Aim of the exercise:
Leave out the pictures and reproduce all of the data exactly.

--------

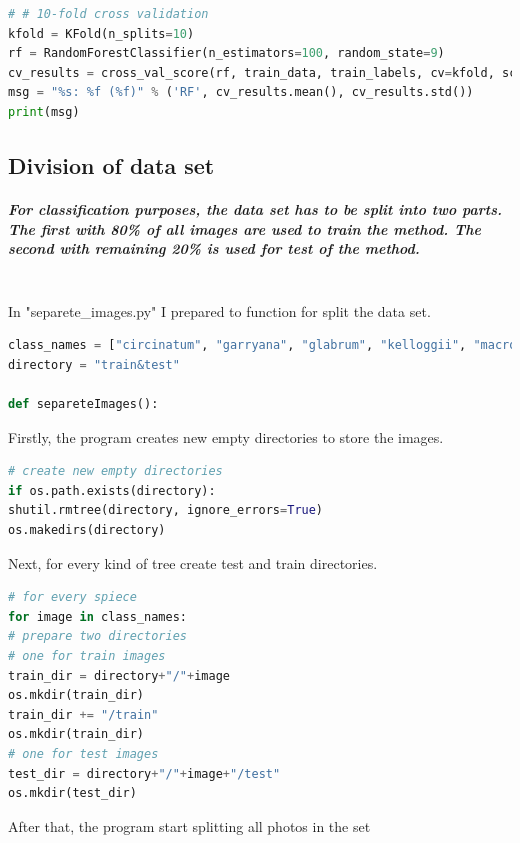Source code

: \documentclass[12pt]{article}
\begin{document}
\begin{lstlisting}[language=Python]
# # 10-fold cross validation
kfold = KFold(n_splits=10)
rf = RandomForestClassifier(n_estimators=100, random_state=9)
cv_results = cross_val_score(rf, train_data, train_labels, cv=kfold, scoring="accuracy")
msg = "%s: %f (%f)" % ('RF', cv_results.mean(), cv_results.std())
print(msg)
\end{lstlisting}

\newpage

\subsection{Division of data set}

\subparagraph{
For classification purposes, the data set has to be split into two parts. The first with 80\% of all images are used to train the method. The second with remaining 20\% is used for test of the method. \\\\
}

In "separete\_images.py" I prepared to function for split the data set.

\begin{lstlisting}[language=Python]
class_names = ["circinatum", "garryana", "glabrum", "kelloggii", "macrophyllum","negundo"]
directory = "train&test"

def separeteImages():
\end{lstlisting}

Firstly, the program creates new empty directories to store the images.

\begin{lstlisting}[language=Python]
# create new empty directories
if os.path.exists(directory):
shutil.rmtree(directory, ignore_errors=True)
os.makedirs(directory)
\end{lstlisting}

Next, for every kind of tree create test and train directories.

\begin{lstlisting}[language=Python]
# for every spiece
for image in class_names:
# prepare two directories
# one for train images
train_dir = directory+"/"+image
os.mkdir(train_dir)
train_dir += "/train"
os.mkdir(train_dir)
# one for test images
test_dir = directory+"/"+image+"/test"
os.mkdir(test_dir)
\end{lstlisting}

After that, the program start splitting all photos in the set
\end{document}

--------

Task response:
Source code

: \documentclass[12pt]{article}
\begin{document}
\begin{lstlisting}[language=Python]
# # 10-fold cross validation
kfold = KFold(n_splits=10)
rf = RandomForestClassifier(n_estimators=100, random_state=9)
cv_results = cross_val_score(rf, train_data, train_labels, cv=kfold, scoring="accuracy")
msg = "%s: %f (%f)" % ('RF', cv_results.mean(), cv_results.std())
print(msg)
\end{lstlisting}

\newpage

\subsection{Division of data set}

\subparagraph{
For classification purposes, the data set has to be split into two parts. The first with 80\% of all images are used to train the method. The second with remaining 20\% is used for test of the method. \\\\
}

In "separete\_images.py" I prepared to function for split the data set.

\begin{lstlisting}[language=Python]
class_names = ["circinatum", "garryana", "glabrum", "kelloggii", "macrophyllum","negundo"]
directory = "train&test"

def separeteImages():
\end{lstlisting}

Firstly, the program creates new empty directories to store the images.

\begin{lstlisting}[language=Python]
# create new empty directories
if os.path.exists(directory):
shutil.rmtree(directory, ignore_errors=True)
os.makedirs(directory)
\end{lstlisting}

Next, for every kind of tree create test and train directories.

\begin{lstlisting}[language=Python]
# for every spiece
for image in class_names:
# prepare two directories
# one for train images
train_dir = directory+"/"+image
os.mkdir(train_dir)
train_dir += "/train"
os.mkdir(train_dir)
# one for test images
test_dir = directory+"/"+image+"/test"
os.mkdir(test_dir)
\end{lstlisting}

After that, the program start splitting all photos in the set
\end{document}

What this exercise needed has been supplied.